Scottish Ballet Autumn Season

Live Review by Gareth K Vile | 05 Sep 2011

This double bill from Scottish Ballet - one new commission from Jorma Elo and a revival from artistic director Ashley Page - meditates on the question of contemporary ballet. What does it mean to update the classical technique, and can ballet be a genuinely modern dance form?

Pennies From Heaven sees Ashley Page's adapt traditional ballet to the beat of the 1930s: a narrative links between the series of dances, and the romantic yearning present in the classics spills over into uncomfortable ménages. Aside from a few crowd-pleasing, humorous interludes Pennies shares the love with an old fashioned elegance. Perhaps because of its sentimental nostalgia, Pennies comfortably charms the audience while showcasing the solo and duet skills of the company.

Elo's Kings To Ends is a stunning exercise in mathematics as movement, undermined in places by the company's lack of precision and frequent failures to move as a unit. Elo picks up on the baroque elegance of Mozart and the lineal precision of Reich, moulding the dancers into awkward, abstract shapes. A minimal set and subtle lighting frames the dancers, as they play around the possibilities of a trained physique with vigorous urgency, especially during Reich’s Double Sextet. When this intensity gives way to a more humorous set of interactions, Elo’s choreography steps back from the intensity and weaves baroque patterns around Mozart’s Violin Concerto. 

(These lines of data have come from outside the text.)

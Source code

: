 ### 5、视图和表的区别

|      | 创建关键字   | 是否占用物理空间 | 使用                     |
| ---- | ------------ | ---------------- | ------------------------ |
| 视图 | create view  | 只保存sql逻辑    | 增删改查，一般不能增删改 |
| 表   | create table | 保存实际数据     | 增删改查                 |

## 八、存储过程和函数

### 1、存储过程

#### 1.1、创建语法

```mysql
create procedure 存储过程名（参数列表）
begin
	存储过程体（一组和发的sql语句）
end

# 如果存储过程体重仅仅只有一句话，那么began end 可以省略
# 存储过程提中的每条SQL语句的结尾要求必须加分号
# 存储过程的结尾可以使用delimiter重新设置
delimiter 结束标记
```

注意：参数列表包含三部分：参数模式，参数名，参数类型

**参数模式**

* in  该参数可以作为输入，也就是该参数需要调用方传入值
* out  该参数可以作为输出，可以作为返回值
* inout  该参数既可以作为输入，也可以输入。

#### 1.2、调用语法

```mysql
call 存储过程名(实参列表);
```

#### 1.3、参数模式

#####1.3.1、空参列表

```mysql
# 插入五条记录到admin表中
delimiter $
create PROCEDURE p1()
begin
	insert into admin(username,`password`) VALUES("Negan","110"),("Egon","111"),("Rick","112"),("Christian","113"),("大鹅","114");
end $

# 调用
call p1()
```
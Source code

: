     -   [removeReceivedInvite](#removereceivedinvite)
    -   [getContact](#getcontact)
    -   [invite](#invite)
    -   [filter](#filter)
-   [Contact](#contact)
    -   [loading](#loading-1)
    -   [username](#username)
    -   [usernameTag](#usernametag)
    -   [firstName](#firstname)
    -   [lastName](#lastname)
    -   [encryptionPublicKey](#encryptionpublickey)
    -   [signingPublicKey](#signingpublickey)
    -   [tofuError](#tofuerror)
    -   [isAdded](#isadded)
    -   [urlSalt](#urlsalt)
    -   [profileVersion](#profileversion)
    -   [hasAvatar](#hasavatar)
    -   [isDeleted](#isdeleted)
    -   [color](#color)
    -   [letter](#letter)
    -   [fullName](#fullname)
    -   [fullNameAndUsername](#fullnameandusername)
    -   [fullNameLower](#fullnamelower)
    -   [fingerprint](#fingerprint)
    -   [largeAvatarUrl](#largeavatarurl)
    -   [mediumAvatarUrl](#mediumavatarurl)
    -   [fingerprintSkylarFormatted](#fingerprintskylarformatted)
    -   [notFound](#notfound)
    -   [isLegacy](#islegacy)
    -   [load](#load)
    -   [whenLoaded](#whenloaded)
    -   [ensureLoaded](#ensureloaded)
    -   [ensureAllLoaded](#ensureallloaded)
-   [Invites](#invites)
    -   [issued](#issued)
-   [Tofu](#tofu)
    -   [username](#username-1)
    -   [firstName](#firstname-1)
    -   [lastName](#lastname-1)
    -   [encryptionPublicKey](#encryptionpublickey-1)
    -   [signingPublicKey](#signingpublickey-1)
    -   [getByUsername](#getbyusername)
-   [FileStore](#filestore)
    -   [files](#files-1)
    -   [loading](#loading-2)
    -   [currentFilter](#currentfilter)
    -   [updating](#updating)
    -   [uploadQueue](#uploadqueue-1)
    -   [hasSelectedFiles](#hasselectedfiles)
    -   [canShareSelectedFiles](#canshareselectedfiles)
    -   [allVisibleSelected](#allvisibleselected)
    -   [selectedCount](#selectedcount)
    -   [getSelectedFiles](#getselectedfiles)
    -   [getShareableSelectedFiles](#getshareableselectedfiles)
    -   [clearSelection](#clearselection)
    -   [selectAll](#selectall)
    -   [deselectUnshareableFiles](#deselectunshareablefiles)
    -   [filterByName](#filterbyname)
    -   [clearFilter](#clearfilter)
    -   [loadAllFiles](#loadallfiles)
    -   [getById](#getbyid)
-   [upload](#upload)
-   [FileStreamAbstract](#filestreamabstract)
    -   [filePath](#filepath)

Where Page aims to use the techique in new contexts, Elo is pulling ballet through distortions and alternative systems - there is a hint of Cunningham in the flexed feet and juxtapositions. It's a strong statement of intent, again, from the company, even if it panders a little too far to the crowd's expectations. And certainly, a spot of discipline in the corps de ballet is increasingly needed.